Posted

in

by

Tags:


Star Trek II: The Wrath of Khan

Rating

Director

Nicholas Meyer

Screenplay

Jack B. Sowards, Harve Bennett

Length

1h 53m

Starring

William Shatner, Leonard Nimoy, DeForest Kelley, James Doohan, Walter Koenig, George Takei, Nichelle Nichols, Bibi Besch, Merritt Butrick, Paul Winfield, Kirstie Alley, Ricardo Montalban, Ike Eisenmann, John Vargas, John Winston, Paul Kent

MPAA Rating

PG

Review

You don’t always have to reinvent the wheel to make a great film. Star Trek II: The Wrath of Khan proves that beyond any doubt.

Still frustrated about being in the admiralty, Adm. James T. Kirk (William Shatner) receives advice from Dr. Leonard McCoy (DeForest Kelley) that he should get a new command. An opportunity arises for him to commander the Enterprise when the Federation starship Reliant is captured by enemy forces, sending him on a collision course with destiny. The culprit is a man who swore to kill Kirk if he ever saw him again: Khan Noonien Singh (Ricardo Montalban). Yet his plans change after discovering a device capable of revitalizing an entire planet but his own hubris risks everything.

Taking inspiration from the original series episode “Space Seed,” The Wrath of Khan moves the action forward fifteen years after Kirk had stranded the genetically-enhanced Khan and his followers on a remote, technology-free planet. Six months later, the explosion of a nearby planet pushes their own out of alignment, turning it into a desert planet. With the lack of that knowledge, the crew of the Reliant beam down to the wrong one and are captured by Khan and his associates, setting up the game of chess between one of the franchise’s best villains and one of its best crews.

The ability to take inspiration from Star Trek‘s own past has led to some of the greatest episodes and movies ever created. This is the film that set the tone for such attempts and while it was the only one of the original films to draw on such history, it did so beautifully, providing a roadmap for how future such reverential call backs could be handled. Director Nicholas Meyer exhibited immense skill in presenting Jack B. Sowards and Harve Bennett’s screenplay, which balanced references to the past while carving a way to the future setting up one of the most expertly handled villains in Trek history.

As with all films with visual effects in this period, the reliance on practical effects and hand-painted film cells was prevalent yet it remained just as evocative and effective as it did for several years prior.

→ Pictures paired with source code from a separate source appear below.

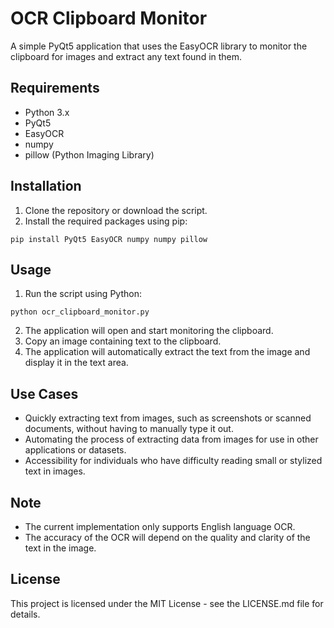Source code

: OCR Clipboard Monitor
=====================

A simple PyQt5 application that uses the EasyOCR library to monitor the clipboard for images and extract any text found in them.

Requirements
------------

* Python 3.x
* PyQt5
* EasyOCR
* numpy
* pillow (Python Imaging Library)

Installation
------------

1. Clone the repository or download the script.
2. Install the required packages using pip:
```
pip install PyQt5 EasyOCR numpy numpy pillow
```

Usage
-----

1. Run the script using Python:
```
python ocr_clipboard_monitor.py
```
2. The application will open and start monitoring the clipboard.
3. Copy an image containing text to the clipboard.
4. The application will automatically extract the text from the image and display it in the text area.

Use Cases
----------

* Quickly extracting text from images, such as screenshots or scanned documents, without having to manually type it out.
* Automating the process of extracting data from images for use in other applications or datasets.
* Accessibility for individuals who have difficulty reading small or stylized text in images.

Note
----

* The current implementation only supports English language OCR.
* The accuracy of the OCR will depend on the quality and clarity of the text in the image.

License
-------

This project is licensed under the MIT License - see the LICENSE.md file for details.
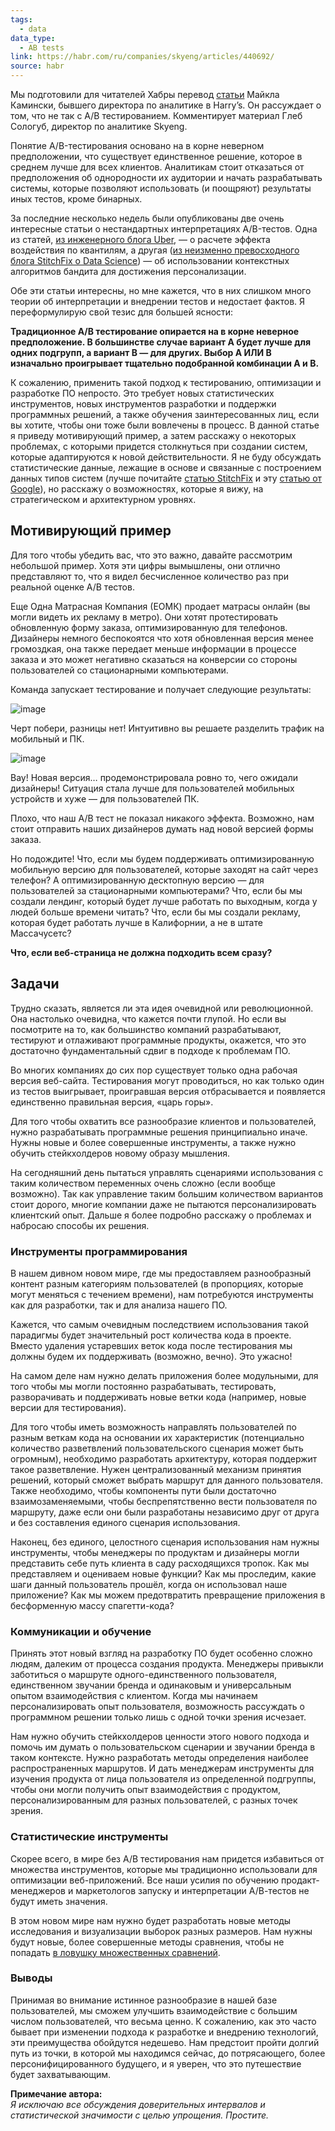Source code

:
```yaml
---
tags:
  - data
data_type:
  - AB tests
link: https://habr.com/ru/companies/skyeng/articles/440692/
source: habr
---
```

Мы подготовили для читателей Хабры перевод [статьи](https://www.locallyoptimistic.com/post/against-ab-tests/?fbclid=IwAR0IY1Ai3GFMN6D95UZEcHnQVDeiUToW-n41T730Z0FUu29wWMouROxrhPc) Майкла Камински, бывшего директора по аналитике в Harry’s. Он рассуждает о том, что не так с A/B тестированием. Комментирует материал Глеб Сологуб, директор по аналитике Skyeng.

  Понятие A/B-тестирования основано на в корне неверном предположении, что существует единственное решение, которое в среднем лучше для всех клиентов. Аналитикам стоит отказаться от предположения об однородности их аудитории и начать разрабатывать системы, которые позволяют использовать (и поощряют) результаты иных тестов, кроме бинарных.

  

За последние несколько недель были опубликованы две очень интересные статьи о нестандартных интерпретациях A/B-тестов. Одна из статей, [из инженерного блога Uber](https://eng.uber.com/tag/quantile-treatment-effects/), — о расчете эффекта воздействия по квантилям, а другая ([из неизменно превосходного блога StitchFix о Data Science](https://multithreaded.stitchfix.com/blog/2018/11/08/bandits/)) — об использовании контекстных алгоритмов бандита для достижения персонализации.

  

Обе эти статьи интересны, но мне кажется, что в них слишком много теории об интерпретации и внедрении тестов и недостает фактов. Я переформулирую свой тезис для большей ясности:

  

**Традиционное А/В тестирование опирается на в корне неверное предположение. В большинстве случае вариант А будет лучше для одних подгрупп, а вариант В — для других. Выбор А ИЛИ В изначально проигрывает тщательно подобранной комбинации A и B.**

  

К сожалению, применить такой подход к тестированию, оптимизации и разработке ПО непросто. Это требует новых статистических инструментов, новых инструментов разработки и поддержки программных решений, а также обучения заинтересованных лиц, если вы хотите, чтобы они тоже были вовлечены в процесс. В данной статье я приведу мотивирующий пример, а затем расскажу о некоторых проблемах, с которыми придется столкнуться при создании систем, которые адаптируются к новой действительности. Я не буду обсуждать статистические данные, лежащие в основе и связанные с построением данных типов систем (лучше почитайте [статью StitchFix](https://multithreaded.stitchfix.com/blog/2018/11/08/bandits/) и эту [статью от Google](https://support.google.com/analytics/answer/2846882?hl=en)), но расскажу о возможностях, которые я вижу, на стратегическом и архитектурном уровнях.

  

## Мотивирующий пример

  

Для того чтобы убедить вас, что это важно, давайте рассмотрим небольшой пример. Хотя эти цифры вымышлены, они отлично представляют то, что я видел бесчисленное количество раз при реальной оценке А/В тестов.

  

Еще Одна Матрасная Компания (ЕОМК) продает матрасы онлайн (вы могли видеть их рекламу в метро). Они хотят протестировать обновленную форму заказа, оптимизированную для телефонов. Дизайнеры немного беспокоятся что хотя обновленная версия менее громоздкая, она также передает меньше информации в процессе заказа и это может негативно сказаться на конверсии со стороны пользователей со стационарными компьютерами.

  

Команда запускает тестирование и получает следующие результаты:

  

![image](https://habrastorage.org/r/w1560/webt/qr/az/s1/qrazs1_ut1imkbc2gbxivyozz7g.png)

  

Черт побери, разницы нет! Интуитивно вы решаете разделить трафик на мобильный и ПК.

  

![image](https://habrastorage.org/r/w1560/webt/ji/wc/tf/jiwctfllcv8bfgcpfvc_huvo08e.png)

  

Вау! Новая версия… продемонстрировала ровно то, чего ожидали дизайнеры! Ситуация стала лучше для пользователей мобильных устройств и хуже — для пользователей ПК.

  

Плохо, что наш А/В тест не показал никакого эффекта. Возможно, нам стоит отправить наших дизайнеров думать над новой версией формы заказа.

  

Но подождите! Что, если мы будем поддерживать оптимизированную мобильную версию для пользователей, которые заходят на сайт через телефон? А оптимизированную десктопную версию — для пользователей за стационарными компьютерами? Что, если бы мы создали лендинг, который будет лучше работать по выходным, когда у людей больше времени читать? Что, если бы мы создали рекламу, которая будет работать лучше в Калифорнии, а не в штате Массачусетс?

  

**Что, если веб-страница не должна подходить всем сразу?**

  

## Задачи

  

Трудно сказать, является ли эта идея очевидной или революционной. Она настолько очевидна, что кажется почти глупой. Но если вы посмотрите на то, как большинство компаний разрабатывают, тестируют и отлаживают программные продукты, окажется, что это достаточно фундаментальный сдвиг в подходе к проблемам ПО.

  

Во многих компаниях до сих пор существует только одна рабочая версия веб-сайта. Тестирования могут проводиться, но как только один из тестов выигрывает, проигравшая версия отбрасывается и появляется единственно правильная версия, «царь горы».

  

Для того чтобы охватить все разнообразие клиентов и пользователей, нужно разрабатывать программные решения принципиально иначе. Нужны новые и более совершенные инструменты, а также нужно обучить стейкхолдеров новому образу мышления.

  

На сегодняшний день пытаться управлять сценариями использования с таким количеством переменных очень сложно (если вообще возможно). Так как управление таким большим количеством вариантов стоит дорого, многие компании даже не пытаются персонализировать клиентский опыт. Дальше я более подробно расскажу о проблемах и набросаю способы их решения.

  

### Инструменты программирования

  

В нашем дивном новом мире, где мы предоставляем разнообразный контент разным категориям пользователей (в пропорциях, которые могут меняться с течением времени), нам потребуются инструменты как для разработки, так и для анализа нашего ПО.

  

Кажется, что самым очевидным последствием использования такой парадигмы будет значительный рост количества кода в проекте. Вместо удаления устаревших веток кода после тестирования мы должны будем их поддерживать (возможно, вечно). Это ужасно!

  

На самом деле нам нужно делать приложения более модульными, для того чтобы мы могли постоянно разрабатывать, тестировать, разворачивать и поддерживать новые ветки кода (например, новые версии для тестирования).

  

Для того чтобы иметь возможность направлять пользователей по разным веткам кода на основании их характеристик (потенциально количество разветвлений пользовательского сценария может быть огромным), необходимо разработать архитектуру, которая поддержит такое разветвление. Нужен централизованный механизм принятия решений, который сможет выбрать маршрут для данного пользователя. Также необходимо, чтобы компоненты пути были достаточно взаимозаменяемыми, чтобы беспрепятственно вести пользователя по маршруту, даже если они были разработаны независимо друг от друга и без составления единого сценария использования.

  

Наконец, без единого, целостного сценария использования нам нужны инструменты, чтобы менеджеры по продуктам и дизайнеры могли представить себе путь клиента в саду расходящихся тропок. Как мы представляем и оцениваем новые функции? Как мы проследим, какие шаги данный пользователь прошёл, когда он использовал наше приложение? Как мы можем предотвратить превращение приложения в бесформенную массу спагетти-кода?

  

### Коммуникации и обучение

  

Принять этот новый взгляд на разработку ПО будет особенно сложно людям, далеким от процесса создания продукта. Менеджеры привыкли заботиться о маршруте одного-единственного пользователя, единственном звучании бренда и одинаковым и универсальным опытом взаимодействия с клиентом. Когда мы начинаем персонализировать опыт пользователя, возможность рассуждать о программном решении только лишь с одной точки зрения исчезает.

  

Нам нужно обучить стейкхолдеров ценности этого нового подхода и помочь им думать о пользовательском сценарии и звучании бренда в таком контексте. Нужно разработать методы определения наиболее распространенных маршрутов. И дать менеджерам инструменты для изучения продукта от лица пользователя из определенной подгруппы, чтобы они могли получить опыт взаимодействия с продуктом, персонализированным для разных пользователей, с разных точек зрения.

  

### Статистические инструменты

  

Скорее всего, в мире без А/В тестирования нам придется избавиться от множества инструментов, которые мы традиционно использовали для оптимизации веб-приложений. Все наши усилия по обучению продакт-менеджеров и маркетологов запуску и интерпретации А/В-тестов не будут иметь значения.

  

В этом новом мире нам нужно будет разработать новые методы исследования и визуализации выборок разных размеров. Нам нужны будут новые, более совершенные методы сравнения, чтобы не попадать [в ловушку множественных сравнений](https://en.wikipedia.org/wiki/Multiple_comparisons_problem).

  

### Выводы

  

Принимая во внимание истинное разнообразие в нашей базе пользователей, мы сможем улучшить взаимодействие с большим числом пользователей, что весьма ценно. К сожалению, как это часто бывает при изменении подхода к разработке и внедрению технологий, эти преимущества обойдутся недешево. Нам предстоит пройти долгий путь из точки, в которой мы находимся сейчас, до потрясающего, более персонифицированного будущего, и я уверен, что это путешествие будет захватывающим.

  

**Примечание автора:**  
_Я исключаю все обсуждения доверительных интервалов и статистической значимости с целью упрощения. Простите._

While visual effects weren’t the selling point of this film, they were solid and played well into the background narrative. Everyone in the cast delivered terrific work with the exception of Shatner who continued to play up the over-expressive actions and vocal inflections that have helped make him the butt of jokes for decades. That’s what fans came to see and they got it in spades.

Standing above all of these was Montalban, giving Khan depth and personality keeping the character from feeling entirely one dimensional, a single-minded villain like so many others in the genre. Montalban’s textured and nuanced work is a litmus test against which all future Trek villains must be compared. Some might debate it, but he’s easily one of the screen’s very best.

Star Trek II: The Wrath of Khan was the film against which all sequels in the franchise have been compared, perhaps unfavorably, and while it remains my second favorite of all of them, it is no less deserving of the vaunted place it has not just among Trek films but also within the pantheon of history’s great science fiction pictures.